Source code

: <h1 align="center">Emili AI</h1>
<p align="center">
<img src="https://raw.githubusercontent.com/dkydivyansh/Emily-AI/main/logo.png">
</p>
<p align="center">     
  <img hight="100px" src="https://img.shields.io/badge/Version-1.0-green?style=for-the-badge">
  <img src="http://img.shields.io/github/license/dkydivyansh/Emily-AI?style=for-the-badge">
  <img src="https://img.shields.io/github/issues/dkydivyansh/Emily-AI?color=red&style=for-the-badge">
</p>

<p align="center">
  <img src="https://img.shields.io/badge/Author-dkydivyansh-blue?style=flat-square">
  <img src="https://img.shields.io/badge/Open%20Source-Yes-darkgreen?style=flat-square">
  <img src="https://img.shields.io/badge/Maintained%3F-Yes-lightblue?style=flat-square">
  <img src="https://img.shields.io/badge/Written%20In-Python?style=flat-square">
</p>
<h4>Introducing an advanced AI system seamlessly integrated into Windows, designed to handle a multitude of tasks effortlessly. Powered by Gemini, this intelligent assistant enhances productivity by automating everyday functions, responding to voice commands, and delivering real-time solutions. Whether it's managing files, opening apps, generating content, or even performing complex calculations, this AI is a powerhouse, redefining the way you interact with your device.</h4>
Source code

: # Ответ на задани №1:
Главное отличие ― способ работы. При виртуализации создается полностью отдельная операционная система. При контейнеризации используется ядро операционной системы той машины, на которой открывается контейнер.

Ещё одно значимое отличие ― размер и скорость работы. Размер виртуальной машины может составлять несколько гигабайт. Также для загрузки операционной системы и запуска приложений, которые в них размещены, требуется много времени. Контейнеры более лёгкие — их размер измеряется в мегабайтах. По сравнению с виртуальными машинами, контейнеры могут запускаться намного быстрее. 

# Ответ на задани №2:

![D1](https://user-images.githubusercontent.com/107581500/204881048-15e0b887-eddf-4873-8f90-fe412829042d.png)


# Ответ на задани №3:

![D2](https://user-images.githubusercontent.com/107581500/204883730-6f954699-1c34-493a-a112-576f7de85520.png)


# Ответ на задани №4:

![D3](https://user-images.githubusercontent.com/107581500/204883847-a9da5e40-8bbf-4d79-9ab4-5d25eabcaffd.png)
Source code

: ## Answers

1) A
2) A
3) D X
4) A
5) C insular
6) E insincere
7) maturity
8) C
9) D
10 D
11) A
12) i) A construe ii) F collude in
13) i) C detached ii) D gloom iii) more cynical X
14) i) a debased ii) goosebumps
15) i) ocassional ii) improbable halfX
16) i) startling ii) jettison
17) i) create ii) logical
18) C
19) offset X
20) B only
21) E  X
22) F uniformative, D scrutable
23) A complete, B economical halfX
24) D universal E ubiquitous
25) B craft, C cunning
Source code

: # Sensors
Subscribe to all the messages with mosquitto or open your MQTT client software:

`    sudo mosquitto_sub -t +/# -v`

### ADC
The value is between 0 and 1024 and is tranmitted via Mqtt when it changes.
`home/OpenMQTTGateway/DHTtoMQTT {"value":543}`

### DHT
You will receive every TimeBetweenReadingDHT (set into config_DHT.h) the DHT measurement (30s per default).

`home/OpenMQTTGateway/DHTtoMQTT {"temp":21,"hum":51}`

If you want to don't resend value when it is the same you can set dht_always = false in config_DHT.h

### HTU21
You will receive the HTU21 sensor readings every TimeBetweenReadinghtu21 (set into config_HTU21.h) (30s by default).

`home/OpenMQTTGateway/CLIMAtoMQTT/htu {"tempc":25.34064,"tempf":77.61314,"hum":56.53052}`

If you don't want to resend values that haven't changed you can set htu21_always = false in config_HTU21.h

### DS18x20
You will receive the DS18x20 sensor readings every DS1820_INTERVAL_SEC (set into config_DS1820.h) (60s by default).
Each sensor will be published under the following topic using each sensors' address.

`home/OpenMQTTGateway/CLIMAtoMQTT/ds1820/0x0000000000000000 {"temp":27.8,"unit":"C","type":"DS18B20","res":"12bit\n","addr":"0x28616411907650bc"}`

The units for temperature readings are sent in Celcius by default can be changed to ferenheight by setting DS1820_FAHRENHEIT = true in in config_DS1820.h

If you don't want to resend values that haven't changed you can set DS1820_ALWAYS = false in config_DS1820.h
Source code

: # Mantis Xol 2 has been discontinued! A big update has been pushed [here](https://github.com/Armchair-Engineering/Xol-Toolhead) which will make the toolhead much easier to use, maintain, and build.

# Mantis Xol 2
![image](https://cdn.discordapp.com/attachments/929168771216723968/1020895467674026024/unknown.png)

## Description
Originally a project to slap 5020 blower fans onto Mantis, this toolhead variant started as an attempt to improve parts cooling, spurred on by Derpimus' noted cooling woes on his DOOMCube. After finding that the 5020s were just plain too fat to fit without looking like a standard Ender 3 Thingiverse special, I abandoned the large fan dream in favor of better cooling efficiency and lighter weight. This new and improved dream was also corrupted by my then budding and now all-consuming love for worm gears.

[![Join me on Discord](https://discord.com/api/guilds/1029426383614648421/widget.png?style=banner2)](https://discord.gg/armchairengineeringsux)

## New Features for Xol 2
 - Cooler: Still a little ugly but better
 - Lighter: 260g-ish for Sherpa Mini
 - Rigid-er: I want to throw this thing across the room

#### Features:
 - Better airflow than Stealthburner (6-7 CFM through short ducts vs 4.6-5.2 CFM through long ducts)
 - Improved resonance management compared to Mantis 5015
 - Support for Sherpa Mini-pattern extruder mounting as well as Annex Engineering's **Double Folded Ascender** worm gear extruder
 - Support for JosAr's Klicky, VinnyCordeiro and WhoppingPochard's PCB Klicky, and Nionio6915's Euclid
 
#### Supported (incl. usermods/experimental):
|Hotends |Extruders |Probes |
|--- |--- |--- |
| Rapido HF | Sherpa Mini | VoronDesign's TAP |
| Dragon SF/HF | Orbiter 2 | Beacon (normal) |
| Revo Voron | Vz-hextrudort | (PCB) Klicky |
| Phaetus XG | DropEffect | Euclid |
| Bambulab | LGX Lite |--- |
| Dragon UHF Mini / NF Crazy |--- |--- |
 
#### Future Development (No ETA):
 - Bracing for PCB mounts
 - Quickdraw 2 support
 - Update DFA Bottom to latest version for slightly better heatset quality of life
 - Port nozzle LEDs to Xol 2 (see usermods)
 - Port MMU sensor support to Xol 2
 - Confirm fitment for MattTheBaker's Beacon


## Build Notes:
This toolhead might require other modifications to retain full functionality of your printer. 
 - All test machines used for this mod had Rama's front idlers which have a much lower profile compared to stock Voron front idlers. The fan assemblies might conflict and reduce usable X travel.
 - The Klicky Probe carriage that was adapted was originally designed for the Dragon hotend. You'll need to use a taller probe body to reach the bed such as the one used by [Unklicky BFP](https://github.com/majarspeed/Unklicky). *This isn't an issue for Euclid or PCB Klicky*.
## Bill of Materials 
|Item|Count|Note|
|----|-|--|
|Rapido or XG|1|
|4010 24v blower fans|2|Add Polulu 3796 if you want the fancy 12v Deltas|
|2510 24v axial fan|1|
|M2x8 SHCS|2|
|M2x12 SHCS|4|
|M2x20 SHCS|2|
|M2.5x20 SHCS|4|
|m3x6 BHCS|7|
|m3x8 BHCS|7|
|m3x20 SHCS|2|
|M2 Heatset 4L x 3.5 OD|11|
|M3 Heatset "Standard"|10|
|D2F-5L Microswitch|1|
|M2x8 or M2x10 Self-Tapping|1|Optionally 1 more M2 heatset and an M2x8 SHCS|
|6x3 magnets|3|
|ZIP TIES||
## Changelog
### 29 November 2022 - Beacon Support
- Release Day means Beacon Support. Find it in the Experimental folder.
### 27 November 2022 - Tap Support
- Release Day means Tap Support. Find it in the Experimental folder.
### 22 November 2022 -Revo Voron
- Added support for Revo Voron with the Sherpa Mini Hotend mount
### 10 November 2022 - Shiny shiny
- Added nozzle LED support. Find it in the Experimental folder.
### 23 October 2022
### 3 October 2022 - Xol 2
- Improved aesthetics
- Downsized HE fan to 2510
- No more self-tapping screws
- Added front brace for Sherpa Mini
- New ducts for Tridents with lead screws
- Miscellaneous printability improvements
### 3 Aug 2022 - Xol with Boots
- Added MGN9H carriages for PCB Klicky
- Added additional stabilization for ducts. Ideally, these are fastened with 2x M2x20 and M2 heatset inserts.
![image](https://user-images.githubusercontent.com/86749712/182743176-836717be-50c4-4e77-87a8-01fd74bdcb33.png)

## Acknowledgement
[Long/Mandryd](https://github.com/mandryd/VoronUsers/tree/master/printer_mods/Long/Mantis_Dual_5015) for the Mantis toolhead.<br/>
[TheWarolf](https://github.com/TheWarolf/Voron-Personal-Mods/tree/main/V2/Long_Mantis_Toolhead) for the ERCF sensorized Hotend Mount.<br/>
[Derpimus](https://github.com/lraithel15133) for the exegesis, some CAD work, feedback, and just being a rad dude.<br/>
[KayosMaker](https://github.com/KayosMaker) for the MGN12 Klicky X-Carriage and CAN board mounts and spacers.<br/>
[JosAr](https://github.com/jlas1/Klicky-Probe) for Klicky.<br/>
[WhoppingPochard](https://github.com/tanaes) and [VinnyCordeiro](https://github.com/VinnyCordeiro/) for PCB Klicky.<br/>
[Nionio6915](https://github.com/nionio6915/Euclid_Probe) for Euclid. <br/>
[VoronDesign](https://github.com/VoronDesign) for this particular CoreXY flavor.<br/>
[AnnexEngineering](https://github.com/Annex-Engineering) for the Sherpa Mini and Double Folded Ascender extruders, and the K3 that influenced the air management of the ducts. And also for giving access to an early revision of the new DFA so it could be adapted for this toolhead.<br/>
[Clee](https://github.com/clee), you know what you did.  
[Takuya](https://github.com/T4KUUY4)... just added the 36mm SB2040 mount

****

▶ _TO DO_
Retype, in the same exact form, the lines of the material above from the line holding "### 22 November 2022 -Revo Voron" through the line holding "sensorized Hotend Mount.<br/>".

▶ _TASK RESULT_
### 22 November 2022 -Revo Voron
- Added support for Revo Voron with the Sherpa Mini Hotend mount
### 10 November 2022 - Shiny shiny
- Added nozzle LED support. Find it in the Experimental folder.
### 23 October 2022
### 3 October 2022 - Xol 2
- Improved aesthetics
- Downsized HE fan to 2510
- No more self-tapping screws
- Added front brace for Sherpa Mini
- New ducts for Tridents with lead screws
- Miscellaneous printability improvements
### 3 Aug 2022 - Xol with Boots
- Added MGN9H carriages for PCB Klicky
- Added additional stabilization for ducts. Ideally, these are fastened with 2x M2x20 and M2 heatset inserts.
![image](https://user-images.githubusercontent.com/86749712/182743176-836717be-50c4-4e77-87a8-01fd74bdcb33.png)

## Acknowledgement
[Long/Mandryd](https://github.com/mandryd/VoronUsers/tree/master/printer_mods/Long/Mantis_Dual_5015) for the Mantis toolhead.<br/>
[TheWarolf](https://github.com/TheWarolf/Voron-Personal-Mods/tree/main/V2/Long_Mantis_Toolhead) for the ERCF sensorized Hotend Mount.<br/>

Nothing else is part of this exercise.